Vocal quartets accompanied by orchestra are frequent in opera and oratorio from the 18th century onwards. Handel’s ‘Why dost thou untimely grieve?’ in Semele is an early example of a form that was subsequently developed as a dramatic confrontation of characters. Independent lines of thought and action on the part of four characters were skilfully portrayed in the music both in ensembles forming an independent number like Mozart’s ‘Andrò, ramingo e solo’ in Idomeneo and ‘Non ti fidar, o misera’ in Don Giovanni and Beethoven’s ‘Mir ist so wunderbar’ in Fidelio, and in those that are an integral part of a scene such as the quartets in Verdi’s Rigoletto and Otello. Settings of the mass in the Classical period, particularly in Austria, frequently make use of a quartet of solo voices. In his Ninth Symphony Beethoven transferred the device to symphonic music. (For the history of the vocal quartet, see G. Rienäcker, ‘Quartett’, MGG2.)
The most important chamber music forms are the String quartet (two violins, viola, cello) and the Piano quartet (piano, violin, viola, cello); these repertories are discussed in separate entries. Closely related to the early string quartet are the many 18th-century works in which one of the violins of the string quartet was replaced by a wind instrument, notably the oboe and flute quartets of J.C. Bach, Vanhal and Mozart or the clarinet quartets of Carl Stamitz and J.N. Hummel. In many of these compositions the wind instrument is treated in a more soloistic manner than would be usual in a string quartet, more in fact in the manner of the quatuor brillant (with a virtuoso first violin part). Sometimes both violins were replaced, as in J.C. Bach’s quartets for two flutes, viola and cello.
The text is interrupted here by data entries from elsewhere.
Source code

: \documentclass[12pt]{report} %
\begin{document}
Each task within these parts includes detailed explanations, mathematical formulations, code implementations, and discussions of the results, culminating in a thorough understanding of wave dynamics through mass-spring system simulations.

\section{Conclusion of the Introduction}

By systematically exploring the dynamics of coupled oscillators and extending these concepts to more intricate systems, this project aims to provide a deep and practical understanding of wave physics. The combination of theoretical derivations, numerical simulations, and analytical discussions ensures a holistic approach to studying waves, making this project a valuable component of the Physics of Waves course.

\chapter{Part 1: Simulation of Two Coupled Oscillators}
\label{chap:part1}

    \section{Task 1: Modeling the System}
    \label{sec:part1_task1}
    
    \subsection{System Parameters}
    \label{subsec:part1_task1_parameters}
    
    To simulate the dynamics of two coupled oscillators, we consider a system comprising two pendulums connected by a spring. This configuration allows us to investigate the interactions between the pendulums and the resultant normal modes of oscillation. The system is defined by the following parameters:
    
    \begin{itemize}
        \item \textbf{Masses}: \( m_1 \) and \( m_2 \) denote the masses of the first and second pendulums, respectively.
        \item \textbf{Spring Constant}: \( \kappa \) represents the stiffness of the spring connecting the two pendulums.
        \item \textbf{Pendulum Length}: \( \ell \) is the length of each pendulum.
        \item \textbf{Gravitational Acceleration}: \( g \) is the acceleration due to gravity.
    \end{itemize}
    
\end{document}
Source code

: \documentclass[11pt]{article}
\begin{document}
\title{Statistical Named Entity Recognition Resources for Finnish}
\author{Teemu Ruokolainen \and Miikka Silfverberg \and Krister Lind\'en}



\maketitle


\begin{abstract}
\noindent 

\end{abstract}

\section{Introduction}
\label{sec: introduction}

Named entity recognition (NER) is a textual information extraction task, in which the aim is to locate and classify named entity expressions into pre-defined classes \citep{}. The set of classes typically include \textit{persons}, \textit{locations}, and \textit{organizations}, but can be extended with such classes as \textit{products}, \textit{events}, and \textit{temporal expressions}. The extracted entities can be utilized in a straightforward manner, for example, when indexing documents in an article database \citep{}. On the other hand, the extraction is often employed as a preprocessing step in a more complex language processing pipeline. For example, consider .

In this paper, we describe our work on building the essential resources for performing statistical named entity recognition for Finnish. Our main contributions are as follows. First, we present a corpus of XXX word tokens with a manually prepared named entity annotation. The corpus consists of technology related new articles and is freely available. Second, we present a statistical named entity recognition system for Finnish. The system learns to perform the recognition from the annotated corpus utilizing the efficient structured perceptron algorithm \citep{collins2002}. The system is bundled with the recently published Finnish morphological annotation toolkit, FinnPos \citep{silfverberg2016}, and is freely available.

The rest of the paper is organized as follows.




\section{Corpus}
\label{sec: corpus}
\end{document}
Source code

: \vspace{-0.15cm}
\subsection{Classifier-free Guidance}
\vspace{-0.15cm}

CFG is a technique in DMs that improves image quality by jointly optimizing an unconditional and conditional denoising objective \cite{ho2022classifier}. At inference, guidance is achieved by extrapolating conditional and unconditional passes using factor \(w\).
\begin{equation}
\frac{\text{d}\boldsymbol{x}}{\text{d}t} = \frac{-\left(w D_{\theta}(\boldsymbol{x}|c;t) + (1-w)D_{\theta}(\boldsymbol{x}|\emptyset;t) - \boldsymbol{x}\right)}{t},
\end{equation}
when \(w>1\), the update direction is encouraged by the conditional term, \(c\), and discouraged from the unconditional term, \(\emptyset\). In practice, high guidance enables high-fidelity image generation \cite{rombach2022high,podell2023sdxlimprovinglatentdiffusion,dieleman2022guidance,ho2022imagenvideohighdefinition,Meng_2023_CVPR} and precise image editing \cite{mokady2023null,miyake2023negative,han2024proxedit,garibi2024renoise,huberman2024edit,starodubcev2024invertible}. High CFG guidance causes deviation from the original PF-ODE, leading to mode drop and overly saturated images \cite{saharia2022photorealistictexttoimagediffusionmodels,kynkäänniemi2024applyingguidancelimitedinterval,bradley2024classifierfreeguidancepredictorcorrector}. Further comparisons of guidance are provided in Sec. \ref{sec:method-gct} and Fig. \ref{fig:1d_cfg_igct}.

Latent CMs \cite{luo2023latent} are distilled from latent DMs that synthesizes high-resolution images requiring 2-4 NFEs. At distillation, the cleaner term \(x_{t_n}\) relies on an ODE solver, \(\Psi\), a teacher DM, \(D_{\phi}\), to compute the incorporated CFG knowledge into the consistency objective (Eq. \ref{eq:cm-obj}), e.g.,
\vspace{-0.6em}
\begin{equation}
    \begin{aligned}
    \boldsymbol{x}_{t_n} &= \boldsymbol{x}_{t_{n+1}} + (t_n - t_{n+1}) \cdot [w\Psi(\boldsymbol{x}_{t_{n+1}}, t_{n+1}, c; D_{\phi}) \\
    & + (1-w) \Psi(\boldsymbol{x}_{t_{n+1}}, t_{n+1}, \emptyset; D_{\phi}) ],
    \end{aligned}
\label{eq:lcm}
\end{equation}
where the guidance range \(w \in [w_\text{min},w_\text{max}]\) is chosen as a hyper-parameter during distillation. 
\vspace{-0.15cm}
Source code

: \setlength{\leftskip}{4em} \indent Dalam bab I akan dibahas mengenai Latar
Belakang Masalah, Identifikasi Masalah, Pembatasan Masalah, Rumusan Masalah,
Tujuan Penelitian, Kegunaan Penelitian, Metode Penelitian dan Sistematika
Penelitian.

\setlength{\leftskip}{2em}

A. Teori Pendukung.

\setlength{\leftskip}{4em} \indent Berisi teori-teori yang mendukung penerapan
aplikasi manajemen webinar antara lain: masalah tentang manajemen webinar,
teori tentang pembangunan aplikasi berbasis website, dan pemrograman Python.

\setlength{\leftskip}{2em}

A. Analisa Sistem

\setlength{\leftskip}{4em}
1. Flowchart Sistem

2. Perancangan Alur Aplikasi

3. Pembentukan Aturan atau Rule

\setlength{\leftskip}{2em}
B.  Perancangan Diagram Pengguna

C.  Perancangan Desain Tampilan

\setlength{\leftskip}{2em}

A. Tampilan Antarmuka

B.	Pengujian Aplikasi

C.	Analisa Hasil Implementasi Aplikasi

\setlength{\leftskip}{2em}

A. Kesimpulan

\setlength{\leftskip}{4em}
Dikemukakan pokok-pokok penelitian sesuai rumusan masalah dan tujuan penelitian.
Wind instruments tend to combine with the piano less well than with strings, but there is a handful of quartets for piano and wind, including works by Franz Berwald (with clarinet, horn and bassoon) and Florent Schmitt (with oboe, clarinet and bassoon). For keyboard with mixed ensemble there are various significant 20th-century works such as Hindemith’s quartet for piano, clarinet, violin and cello (1938), Messiaen’s Quatuor pour le fin du temps for the same combination, and Webern’s op.22 for tenor saxophone, clarinet, violin and piano.
The repertory of quartets for wind instruments alone is similarly varied in instrumentation. In their divertimentos and cassations Haydn and his contemporaries tended to combine pairs of instruments – two flutes and two horns or two clarinets with two horns, for instance. Rossini’s quartets for flute, clarinet, bassoon and horn are mostly arrangements. There are 20th-century works for four different wind instruments by Frank Bridge, Jean Françaix, Egon Wellesz, H.E. Apostel and Henk Badings.